25 pointsby marojejian2 hours ago9 comments
  • Tiktaalik42 minutes ago
    This is a vexing problem I was made aware of by friends that are in the retail business, renting their stores from landlords. It's really brutal. Retailers take on all the risk, put in the work to revitalize a neighbourhood, and their reward is that when lease renewal comes up in 10 years, it spikes and they're faced with a choice of being displaced or handing over an enormously increased part of their margins to the landlord which has done literally nothing.

    The others that benefit are the nearby condo developers, that take photos of cool retail in the area to put into their brochures in order to help sell their product. They benefit from the land speculation and the work from others.

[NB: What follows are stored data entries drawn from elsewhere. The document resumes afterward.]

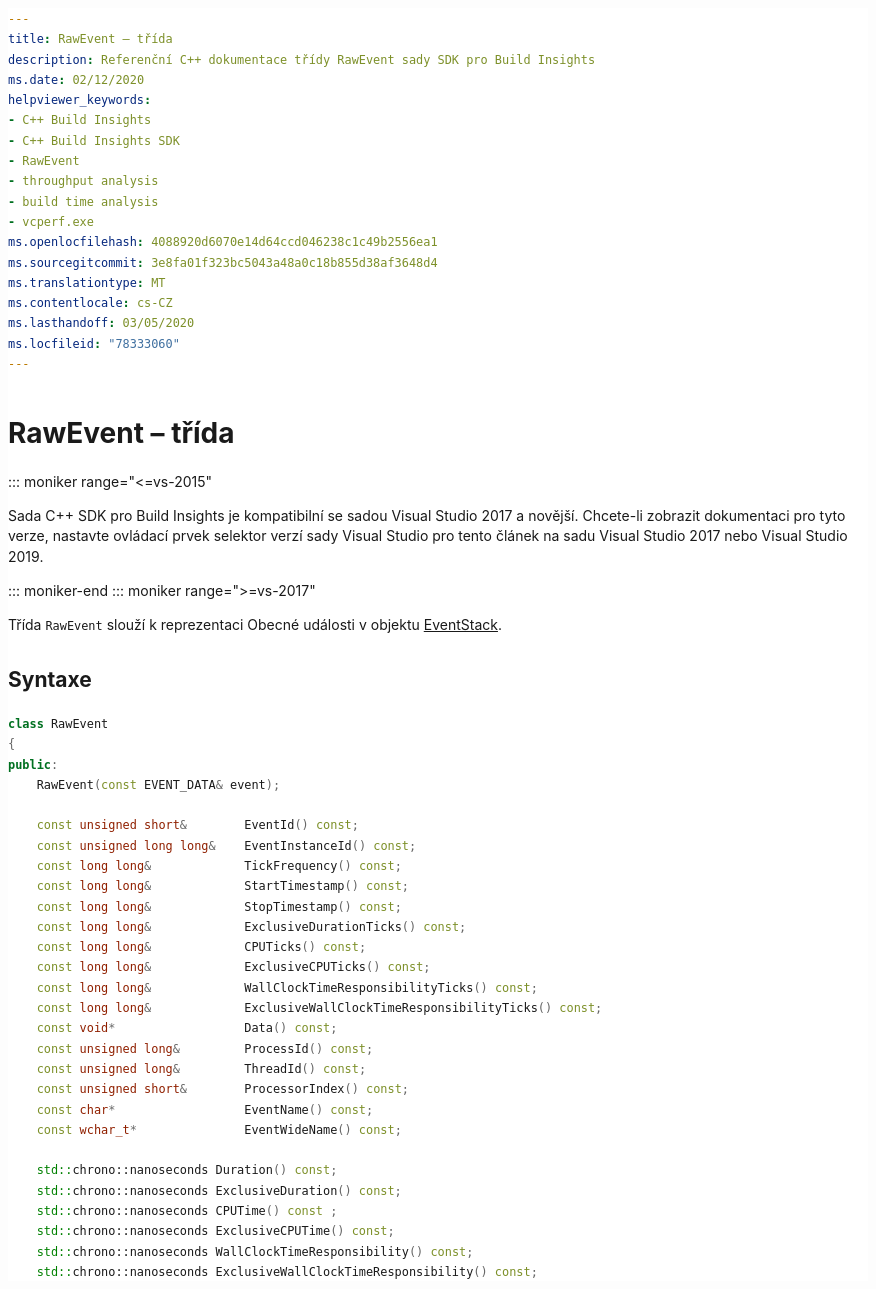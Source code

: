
 ```yaml
---
title: RawEvent – třída
description: Referenční C++ dokumentace třídy RawEvent sady SDK pro Build Insights
ms.date: 02/12/2020
helpviewer_keywords:
- C++ Build Insights
- C++ Build Insights SDK
- RawEvent
- throughput analysis
- build time analysis
- vcperf.exe
ms.openlocfilehash: 4088920d6070e14d64ccd046238c1c49b2556ea1
ms.sourcegitcommit: 3e8fa01f323bc5043a48a0c18b855d38af3648d4
ms.translationtype: MT
ms.contentlocale: cs-CZ
ms.lasthandoff: 03/05/2020
ms.locfileid: "78333060"
---
```

# <a name="rawevent-class"></a>RawEvent – třída

::: moniker range="<=vs-2015"

Sada C++ SDK pro Build Insights je kompatibilní se sadou Visual Studio 2017 a novější. Chcete-li zobrazit dokumentaci pro tyto verze, nastavte ovládací prvek selektor verzí sady Visual Studio pro tento článek na sadu Visual Studio 2017 nebo Visual Studio 2019.

::: moniker-end
::: moniker range=">=vs-2017"

Třída `RawEvent` slouží k reprezentaci Obecné události v objektu [EventStack](event-stack.md).

## <a name="syntax"></a>Syntaxe

```cpp
class RawEvent
{
public:
    RawEvent(const EVENT_DATA& event);

    const unsigned short&        EventId() const;
    const unsigned long long&    EventInstanceId() const;
    const long long&             TickFrequency() const;
    const long long&             StartTimestamp() const;
    const long long&             StopTimestamp() const;
    const long long&             ExclusiveDurationTicks() const;
    const long long&             CPUTicks() const;
    const long long&             ExclusiveCPUTicks() const;
    const long long&             WallClockTimeResponsibilityTicks() const;
    const long long&             ExclusiveWallClockTimeResponsibilityTicks() const;
    const void*                  Data() const;
    const unsigned long&         ProcessId() const;
    const unsigned long&         ThreadId() const;
    const unsigned short&        ProcessorIndex() const;
    const char*                  EventName() const;
    const wchar_t*               EventWideName() const;

    std::chrono::nanoseconds Duration() const;
    std::chrono::nanoseconds ExclusiveDuration() const;
    std::chrono::nanoseconds CPUTime() const ;
    std::chrono::nanoseconds ExclusiveCPUTime() const;
    std::chrono::nanoseconds WallClockTimeResponsibility() const;
    std::chrono::nanoseconds ExclusiveWallClockTimeResponsibility() const;
```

    I don't really have a solution except that I can see that the landlords benefit from scarcity, and their leverage and ability to raise rents would be lessened if there was more viable retail spaces to take advantage of.

    So the city could help retailers by dramatically liberalizing retail zoning and allowing more competitive high streets to develop. This could take the edge off being forced to move by a landlord jacking up rent.

    • cousin_it11 minutes ago
      There seems a bit of inner conflict in what you're saying. If retailers "revitalizing a neighborhood" leads indirectly to them getting priced out due to rising land values, isn't it also true that poor people living in the neighborhood get priced out at the same time? Is it a good or bad thing to make a neighborhood more hip, is the retailer a hero or a villain?
      • michaelt3 minutes ago
        Long term residents may own their properties, protecting them from rent increases and letting them share in the wealth should they sell up and move.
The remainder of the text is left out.